I am doing some research on (how to) once I have my scene ready.
upload this to a server or something similar.
My question its how do you show your work to the client once you have the level ready?
so the client can walk inside the scene

its out there a tutorial about this? what are the key words that I should look for?

You seem to be the right person to ask. your work its great!
Thanks so much.
Regards

This is something I continue to think about as well, and I think it depends. In general, it seems the common way I’ve seen is to upload the packaged build to a server and have the client download it. Seems to be the easiest way, but if the clients’ computer is old and can’t handle running it smoothly, then the overall experience is reflected poorly. For me, clients usually come into the office to check out the progress and give feedback. The end result would be something that would be implemented into a sales center type of space, where it’s up and running on a machine that can run it well.

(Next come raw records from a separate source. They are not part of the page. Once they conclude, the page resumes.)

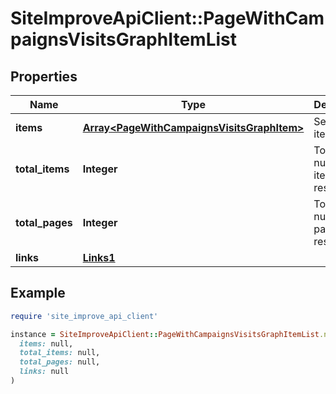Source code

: # SiteImproveApiClient::PageWithCampaignsVisitsGraphItemList

## Properties

| Name | Type | Description | Notes |
| ---- | ---- | ----------- | ----- |
| **items** | [**Array&lt;PageWithCampaignsVisitsGraphItem&gt;**](PageWithCampaignsVisitsGraphItem.md) | Set of items. |  |
| **total_items** | **Integer** | Total number of items in result set. |  |
| **total_pages** | **Integer** | Total number of pages in result set. |  |
| **links** | [**Links1**](Links1.md) |  | [optional] |

## Example

```ruby
require 'site_improve_api_client'

instance = SiteImproveApiClient::PageWithCampaignsVisitsGraphItemList.new(
  items: null,
  total_items: null,
  total_pages: null,
  links: null
)
```

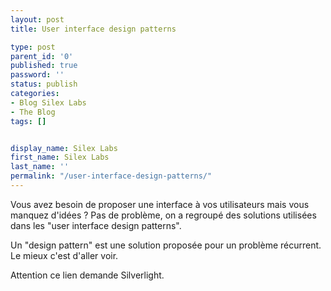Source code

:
 ```yaml
---
layout: post
title: User interface design patterns

type: post
parent_id: '0'
published: true
password: ''
status: publish
categories:
- Blog Silex Labs
- The Blog
tags: []


display_name: Silex Labs
first_name: Silex Labs
last_name: ''
permalink: "/user-interface-design-patterns/"
---
```


Vous avez besoin de proposer une interface à vos utilisateurs mais vous manquez d'idées ? Pas de problème, on a regroupé des solutions utilisées dans les "user interface design patterns".

Un "design pattern" est une solution proposée pour un problème récurrent.  Le mieux c'est d'aller voir.

Attention ce lien demande Silverlight.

Otherwise, you can do a web version of it and upload it to a host and send the link over the client, or deploy it to mobile and they can download it from the app store. Of course, you’ll have to tweak and optimize your scene so it runs and looks good on mobile since they have different limitations.

very clean lightmaps! production quality? how long it takes you to bake this whole scene?? Amazing work btw :slight_smile:

I totally agreed.
I have a very powerful system including new GTX1080 but I feel it’s still not enough to clients with high price tag. Also I believe web version is still under developed stage. In VIVE, project quality should be down and In Rift, controller is not officially released yet. I think it takes more time to go to the commercial market as major BUT I believe it will come soon…^^

Amazing work! It looks really clean and crispy!

The scene took around 5-6 hours to build using a renderfarm of 10 computers at work. I modified the baselightmass.ini file to increase the numhemisphere value and some other stuff using Rafael’s guide, so that increased the light build time dramatically.

Hello! i’m relatively new to Unreal and i’m gathering all the information i can!..You refer to Rafaels guide? is this an actual document that is available or are you saying under his guidance ha ha?